Viele Fernfahrer nutzen das Buch. Danken Gott, dass sie gut von einer Tour zurückgekehrt sind. Bitten ihn darum, dass er auf die Familien aufpasst. Vor allem nachts sitzen sie in der Kapelle. Durch die Videokamera, die die Kirche überwacht, sehen die Mitarbeiter vom Hotel am Rasthof, wie die Fahrer beten. Ungestört, alleine mit den Sorgen und Bitten.

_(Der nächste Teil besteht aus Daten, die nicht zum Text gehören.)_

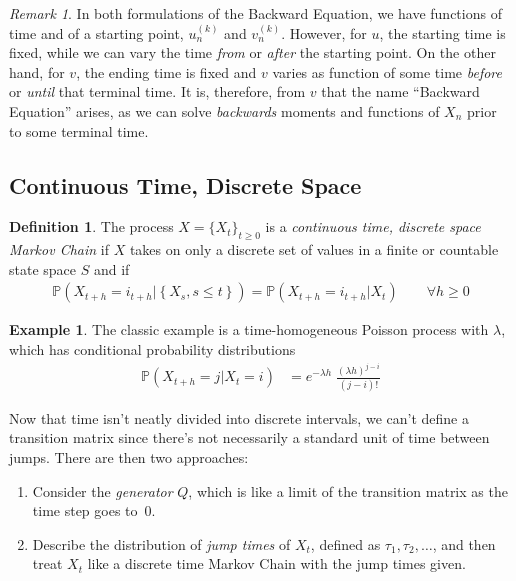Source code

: \documentclass[12pt]{article}
\theoremstyle{plain}
\theoremstyle{definition}
\newtheorem{defn}[thm]{Definition}
\newtheorem{ex}[thm]{Example}
\theoremstyle{remark}
\newtheorem*{rmk}{Remark}
\begin{document}
\begin{rmk}
In both formulations of the Backward Equation, we have functions of time
and of a starting point, $u^{(k)}_n$ and $v^{(k)}_n$. However, for $u$,
the starting time is fixed, while we can vary the time \emph{from} or
\emph{after} the starting point. On the other hand, for $v$, the ending
time is fixed and $v$ varies as function of some time \emph{before} or
\emph{until} that terminal time. It is, therefore, from $v$ that the
name ``Backward Equation'' arises, as we can solve \emph{backwards}
moments and functions of $X_n$ prior to some terminal time.
\end{rmk}

\subsection{Continuous Time, Discrete Space}

\begin{defn}
The process $X=\{X_t\}_{t\geq 0}$ is a \emph{continuous time, discrete
space Markov Chain} if $X$ takes on only a discrete set of values in a
finite or countable state space $S$ and if
\begin{align*}
  \mathbb{P}\left(X_{t+h} = i_{t+h} | \left\{ X_{s}, s\leq t\right\}\right)
  =
  \mathbb{P}(X_{t+h} = i_{t+h} | X_{t} )
  \qquad \forall h \geq 0
\end{align*}
\end{defn}
\begin{ex}
The classic example is a time-homogeneous Poisson process with
$\lambda$, which has conditional probability distributions
\begin{align*}
  \mathbb{P}(X_{t+h}=j|X_t=i)
  &= e^{-\lambda h} \;
  \frac{(\lambda h)^{j-i}}{(j-i)!}
\end{align*}
\end{ex}

Now that time isn't neatly divided into discrete intervals, we can't
define a transition matrix since there's not necessarily a standard unit
of time between jumps. There are then two approaches:
\begin{enumerate}
  \item Consider the \emph{generator} $Q$, which is like a limit of the
    transition matrix as the time step goes to~0.
  \item Describe the distribution of \emph{jump times} of $X_t$, defined
    as $\tau_1, \tau_2,\ldots$, and then treat $X_t$ like a discrete
    time Markov Chain with the jump times given.
\end{enumerate}
\end{document}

Die Sehnsucht nach Schutz und Segen ist groß. Da ist sich Manuela Strohofer sicher. "Wie sonst lässt sich der Engel-Boom erklären?" Die Anonymität der Autobahnkirche zieht die an, die zu Hause schon längst nicht mehr in die Kirche gehen. "Bei uns macht sich keiner lächerlich, wenn er in die Kirche geht."

Kraft getankt

Dodjite svi, kommt alle - ein roter Opel hält. Ein Ehepaar aus Unna steigt aus, geht auf die Kirche zu. Die Hände verschwinden im Weihwasserkessel, zeichnen ein flüchtiges Kreuz auf die Brust. Ziel ist die Seitengrotte. Anton Strohofer junior lächelt sie an. Zwei Augenpaar schauen genau hin. Münzen klimpern. Mann und Frau zünden eine Kerze an. Sie halten inne, lauschen der Musik und folgen dem Plätschern des Brunnen. Ein kurzer Blick auf die Bücher, Karten und Krimskrams im Vorraum der Kirche. Sie schlendern zu ihrem Auto, steigen ein, fahren langsam weg. Sie haben Kraft getankt. Sie haben die Stille an der Autobahn gespürt.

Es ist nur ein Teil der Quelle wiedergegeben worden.